→ **Aim of the task**
Which lines of the data below contain "Insufficient"? Please show them all.

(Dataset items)
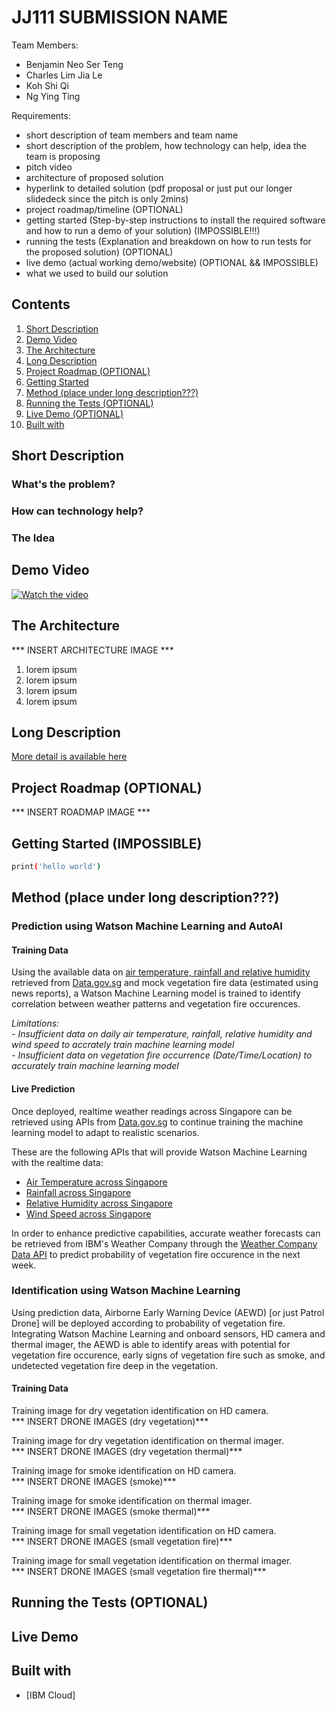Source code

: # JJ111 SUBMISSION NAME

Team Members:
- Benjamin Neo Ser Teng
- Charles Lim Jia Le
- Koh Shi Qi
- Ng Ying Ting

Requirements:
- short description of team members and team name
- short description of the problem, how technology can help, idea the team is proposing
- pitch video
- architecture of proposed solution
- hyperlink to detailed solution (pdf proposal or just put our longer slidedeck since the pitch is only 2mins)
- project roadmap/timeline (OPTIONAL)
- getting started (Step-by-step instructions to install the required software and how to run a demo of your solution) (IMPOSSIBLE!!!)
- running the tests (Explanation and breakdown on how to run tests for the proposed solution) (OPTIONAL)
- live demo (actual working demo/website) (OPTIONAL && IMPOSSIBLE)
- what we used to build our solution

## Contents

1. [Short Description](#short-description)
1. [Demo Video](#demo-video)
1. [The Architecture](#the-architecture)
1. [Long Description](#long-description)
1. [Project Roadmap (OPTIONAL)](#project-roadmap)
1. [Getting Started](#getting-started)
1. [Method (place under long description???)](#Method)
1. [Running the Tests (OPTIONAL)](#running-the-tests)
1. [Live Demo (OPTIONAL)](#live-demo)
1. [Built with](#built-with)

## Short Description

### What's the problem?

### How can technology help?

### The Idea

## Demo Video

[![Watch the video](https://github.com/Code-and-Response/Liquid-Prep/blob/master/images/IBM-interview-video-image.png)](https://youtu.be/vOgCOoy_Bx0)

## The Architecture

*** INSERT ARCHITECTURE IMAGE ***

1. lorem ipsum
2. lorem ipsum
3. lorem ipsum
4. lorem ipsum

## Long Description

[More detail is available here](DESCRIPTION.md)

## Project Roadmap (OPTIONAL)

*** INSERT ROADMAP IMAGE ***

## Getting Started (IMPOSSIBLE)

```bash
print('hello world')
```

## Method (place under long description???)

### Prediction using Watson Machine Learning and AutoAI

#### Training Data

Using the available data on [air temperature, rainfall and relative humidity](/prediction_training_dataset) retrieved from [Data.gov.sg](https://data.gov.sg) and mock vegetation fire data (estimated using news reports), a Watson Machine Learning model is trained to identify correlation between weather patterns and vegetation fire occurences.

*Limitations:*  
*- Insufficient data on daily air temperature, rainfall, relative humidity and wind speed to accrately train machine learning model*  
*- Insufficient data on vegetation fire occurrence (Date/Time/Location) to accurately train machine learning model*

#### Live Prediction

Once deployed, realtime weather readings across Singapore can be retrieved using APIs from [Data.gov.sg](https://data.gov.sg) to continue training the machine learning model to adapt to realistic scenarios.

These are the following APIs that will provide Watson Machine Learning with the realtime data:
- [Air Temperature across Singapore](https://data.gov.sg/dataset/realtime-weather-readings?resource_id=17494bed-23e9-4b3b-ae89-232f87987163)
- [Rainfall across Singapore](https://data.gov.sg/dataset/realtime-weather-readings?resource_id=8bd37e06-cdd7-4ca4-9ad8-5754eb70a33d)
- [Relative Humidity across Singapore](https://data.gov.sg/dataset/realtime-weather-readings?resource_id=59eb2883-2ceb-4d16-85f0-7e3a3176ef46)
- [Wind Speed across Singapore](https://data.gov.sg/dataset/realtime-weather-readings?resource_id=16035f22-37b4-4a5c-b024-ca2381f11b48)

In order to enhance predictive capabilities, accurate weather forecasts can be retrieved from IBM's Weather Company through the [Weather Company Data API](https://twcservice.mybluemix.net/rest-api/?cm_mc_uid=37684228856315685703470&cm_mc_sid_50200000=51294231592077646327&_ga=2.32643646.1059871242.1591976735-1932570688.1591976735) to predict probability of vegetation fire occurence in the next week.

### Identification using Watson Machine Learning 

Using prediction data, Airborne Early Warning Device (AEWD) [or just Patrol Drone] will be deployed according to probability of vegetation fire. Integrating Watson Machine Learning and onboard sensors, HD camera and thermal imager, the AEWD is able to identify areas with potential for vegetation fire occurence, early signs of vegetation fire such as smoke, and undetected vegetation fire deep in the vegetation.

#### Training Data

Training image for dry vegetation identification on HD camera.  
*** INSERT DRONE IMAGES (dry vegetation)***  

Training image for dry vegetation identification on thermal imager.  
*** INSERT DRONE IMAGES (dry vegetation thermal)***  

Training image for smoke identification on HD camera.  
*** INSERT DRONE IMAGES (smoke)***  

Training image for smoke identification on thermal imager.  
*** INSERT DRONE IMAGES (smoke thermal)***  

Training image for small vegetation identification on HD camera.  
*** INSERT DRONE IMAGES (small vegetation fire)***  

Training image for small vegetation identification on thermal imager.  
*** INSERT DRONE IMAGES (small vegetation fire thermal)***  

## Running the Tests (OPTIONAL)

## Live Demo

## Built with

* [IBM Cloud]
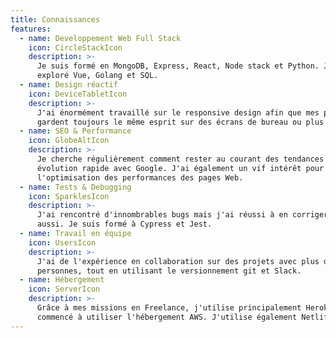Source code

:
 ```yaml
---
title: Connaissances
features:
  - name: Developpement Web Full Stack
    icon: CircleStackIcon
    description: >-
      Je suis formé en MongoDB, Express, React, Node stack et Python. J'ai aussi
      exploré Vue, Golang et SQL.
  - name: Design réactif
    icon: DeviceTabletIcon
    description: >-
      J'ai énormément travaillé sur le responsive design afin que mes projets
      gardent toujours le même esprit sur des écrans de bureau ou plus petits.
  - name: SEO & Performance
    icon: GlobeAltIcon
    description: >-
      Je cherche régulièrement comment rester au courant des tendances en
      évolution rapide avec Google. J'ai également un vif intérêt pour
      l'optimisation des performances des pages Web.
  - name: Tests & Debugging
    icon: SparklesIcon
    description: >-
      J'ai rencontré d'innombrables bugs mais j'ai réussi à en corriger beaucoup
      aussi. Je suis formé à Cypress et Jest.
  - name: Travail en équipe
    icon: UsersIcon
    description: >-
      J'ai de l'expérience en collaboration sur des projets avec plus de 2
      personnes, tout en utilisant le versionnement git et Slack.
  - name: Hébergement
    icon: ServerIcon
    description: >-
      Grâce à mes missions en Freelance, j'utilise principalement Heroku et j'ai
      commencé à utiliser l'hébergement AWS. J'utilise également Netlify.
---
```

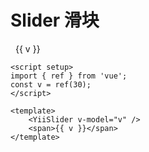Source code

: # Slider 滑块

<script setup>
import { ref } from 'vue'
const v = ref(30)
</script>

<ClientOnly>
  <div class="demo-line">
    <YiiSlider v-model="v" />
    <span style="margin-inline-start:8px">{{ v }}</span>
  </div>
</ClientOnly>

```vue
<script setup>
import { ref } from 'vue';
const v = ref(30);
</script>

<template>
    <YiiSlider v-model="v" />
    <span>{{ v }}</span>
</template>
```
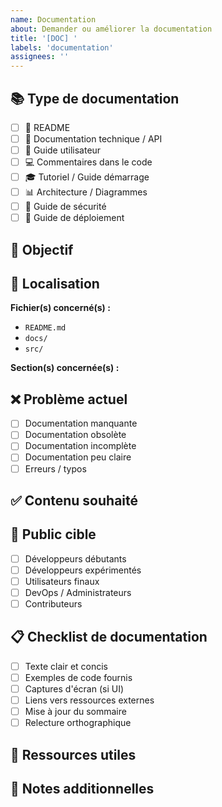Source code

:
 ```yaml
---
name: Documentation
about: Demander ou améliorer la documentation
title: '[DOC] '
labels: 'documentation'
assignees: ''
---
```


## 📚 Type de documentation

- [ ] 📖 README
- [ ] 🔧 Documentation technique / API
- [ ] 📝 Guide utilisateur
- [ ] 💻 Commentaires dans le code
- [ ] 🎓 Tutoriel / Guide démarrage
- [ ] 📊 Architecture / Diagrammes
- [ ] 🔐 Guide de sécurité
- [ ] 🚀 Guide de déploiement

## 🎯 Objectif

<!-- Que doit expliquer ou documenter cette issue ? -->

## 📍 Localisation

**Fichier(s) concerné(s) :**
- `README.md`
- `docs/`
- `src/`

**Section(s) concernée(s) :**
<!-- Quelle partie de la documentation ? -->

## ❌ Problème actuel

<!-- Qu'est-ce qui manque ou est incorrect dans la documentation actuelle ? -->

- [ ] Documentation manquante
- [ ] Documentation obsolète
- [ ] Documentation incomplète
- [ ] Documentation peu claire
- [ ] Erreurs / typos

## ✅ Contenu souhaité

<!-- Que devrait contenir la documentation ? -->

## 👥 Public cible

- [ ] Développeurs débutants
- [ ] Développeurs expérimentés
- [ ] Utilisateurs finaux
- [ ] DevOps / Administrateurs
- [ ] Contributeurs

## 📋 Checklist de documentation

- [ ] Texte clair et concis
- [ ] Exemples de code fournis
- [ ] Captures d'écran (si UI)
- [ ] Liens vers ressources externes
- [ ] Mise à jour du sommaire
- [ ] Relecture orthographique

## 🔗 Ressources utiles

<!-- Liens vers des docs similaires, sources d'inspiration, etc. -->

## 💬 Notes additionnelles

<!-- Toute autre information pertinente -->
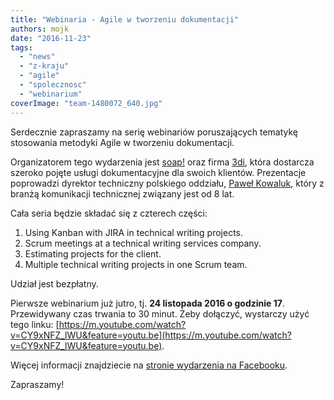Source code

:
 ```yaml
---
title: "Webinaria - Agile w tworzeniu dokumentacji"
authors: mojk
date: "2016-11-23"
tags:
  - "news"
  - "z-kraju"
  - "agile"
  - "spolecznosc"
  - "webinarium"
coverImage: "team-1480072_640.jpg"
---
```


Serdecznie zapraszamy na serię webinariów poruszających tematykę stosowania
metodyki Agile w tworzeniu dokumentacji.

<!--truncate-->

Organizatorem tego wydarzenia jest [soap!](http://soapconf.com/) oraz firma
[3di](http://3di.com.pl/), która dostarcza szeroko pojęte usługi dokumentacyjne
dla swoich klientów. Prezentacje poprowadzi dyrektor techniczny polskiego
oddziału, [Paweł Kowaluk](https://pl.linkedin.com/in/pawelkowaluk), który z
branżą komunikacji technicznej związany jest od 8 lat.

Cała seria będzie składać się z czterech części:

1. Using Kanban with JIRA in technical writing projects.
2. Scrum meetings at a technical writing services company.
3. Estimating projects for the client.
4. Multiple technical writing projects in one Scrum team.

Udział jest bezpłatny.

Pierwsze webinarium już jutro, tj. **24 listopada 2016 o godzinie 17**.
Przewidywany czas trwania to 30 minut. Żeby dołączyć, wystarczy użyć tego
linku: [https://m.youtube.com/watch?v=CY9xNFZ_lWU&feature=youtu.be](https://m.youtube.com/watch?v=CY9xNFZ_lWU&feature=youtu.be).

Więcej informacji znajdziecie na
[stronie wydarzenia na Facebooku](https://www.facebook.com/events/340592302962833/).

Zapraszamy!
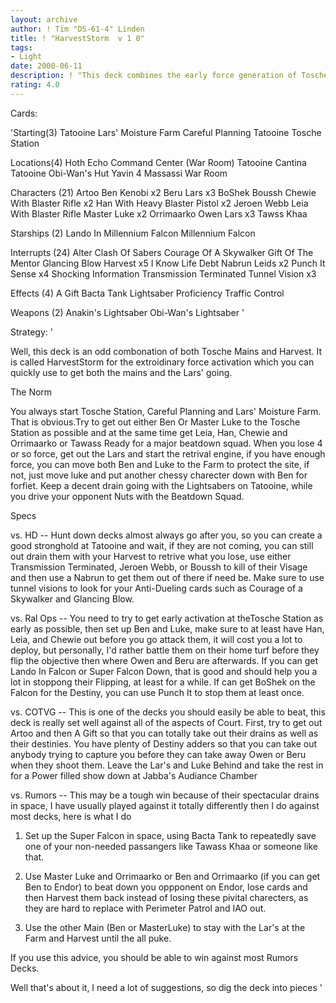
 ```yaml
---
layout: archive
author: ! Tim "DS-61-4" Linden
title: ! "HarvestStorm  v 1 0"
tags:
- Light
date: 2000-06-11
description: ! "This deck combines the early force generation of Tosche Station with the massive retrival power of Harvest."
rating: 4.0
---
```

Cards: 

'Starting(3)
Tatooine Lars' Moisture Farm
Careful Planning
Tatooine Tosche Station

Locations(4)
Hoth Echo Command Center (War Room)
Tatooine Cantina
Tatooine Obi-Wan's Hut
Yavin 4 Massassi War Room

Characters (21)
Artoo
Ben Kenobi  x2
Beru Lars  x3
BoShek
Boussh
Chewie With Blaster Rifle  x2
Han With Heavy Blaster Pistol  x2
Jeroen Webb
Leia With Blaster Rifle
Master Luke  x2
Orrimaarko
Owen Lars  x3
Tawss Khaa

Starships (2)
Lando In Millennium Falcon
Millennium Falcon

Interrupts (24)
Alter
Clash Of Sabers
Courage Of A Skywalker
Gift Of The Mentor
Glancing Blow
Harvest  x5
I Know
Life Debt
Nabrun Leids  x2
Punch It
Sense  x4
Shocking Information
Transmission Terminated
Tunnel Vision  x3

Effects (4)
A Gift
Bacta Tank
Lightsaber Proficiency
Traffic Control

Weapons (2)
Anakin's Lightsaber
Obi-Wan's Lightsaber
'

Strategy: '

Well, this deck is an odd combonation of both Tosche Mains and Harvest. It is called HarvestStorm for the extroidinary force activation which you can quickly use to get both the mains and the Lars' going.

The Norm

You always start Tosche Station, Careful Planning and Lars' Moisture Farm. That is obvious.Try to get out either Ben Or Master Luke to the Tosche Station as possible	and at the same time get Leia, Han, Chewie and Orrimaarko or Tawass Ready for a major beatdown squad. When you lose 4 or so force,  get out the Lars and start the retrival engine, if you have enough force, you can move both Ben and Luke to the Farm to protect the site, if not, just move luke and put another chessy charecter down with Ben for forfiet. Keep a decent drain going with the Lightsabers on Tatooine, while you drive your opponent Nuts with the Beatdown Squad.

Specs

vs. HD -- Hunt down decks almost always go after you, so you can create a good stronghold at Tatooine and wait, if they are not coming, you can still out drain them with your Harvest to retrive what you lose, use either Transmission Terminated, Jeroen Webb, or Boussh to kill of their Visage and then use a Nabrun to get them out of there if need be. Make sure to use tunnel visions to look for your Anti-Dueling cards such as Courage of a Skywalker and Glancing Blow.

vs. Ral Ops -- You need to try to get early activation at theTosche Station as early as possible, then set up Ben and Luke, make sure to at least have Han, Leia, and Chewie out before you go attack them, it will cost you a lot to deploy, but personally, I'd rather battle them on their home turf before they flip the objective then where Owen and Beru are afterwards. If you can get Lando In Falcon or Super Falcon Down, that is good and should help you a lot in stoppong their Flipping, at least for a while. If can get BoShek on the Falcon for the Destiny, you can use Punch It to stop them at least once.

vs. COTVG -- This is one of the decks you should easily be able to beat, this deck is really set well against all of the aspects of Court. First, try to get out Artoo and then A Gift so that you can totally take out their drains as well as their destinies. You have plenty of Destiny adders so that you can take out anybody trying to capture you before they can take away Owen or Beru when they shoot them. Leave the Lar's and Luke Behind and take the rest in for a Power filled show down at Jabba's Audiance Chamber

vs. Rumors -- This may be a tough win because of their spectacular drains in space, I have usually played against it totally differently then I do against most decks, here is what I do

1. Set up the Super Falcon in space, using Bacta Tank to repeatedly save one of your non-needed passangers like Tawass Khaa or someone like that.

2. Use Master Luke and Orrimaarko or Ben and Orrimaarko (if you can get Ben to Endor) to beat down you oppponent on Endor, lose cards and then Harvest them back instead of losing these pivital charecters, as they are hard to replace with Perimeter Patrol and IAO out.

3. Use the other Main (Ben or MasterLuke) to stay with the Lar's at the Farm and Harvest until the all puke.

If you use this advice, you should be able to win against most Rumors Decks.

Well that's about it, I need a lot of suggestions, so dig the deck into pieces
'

→ **Output**
*- Insufficient data on daily air temperature, rainfall, relative humidity and wind speed to accrately train machine learning model*  
*- Insufficient data on vegetation fire occurrence (Date/Time/Location) to accurately train machine learning model*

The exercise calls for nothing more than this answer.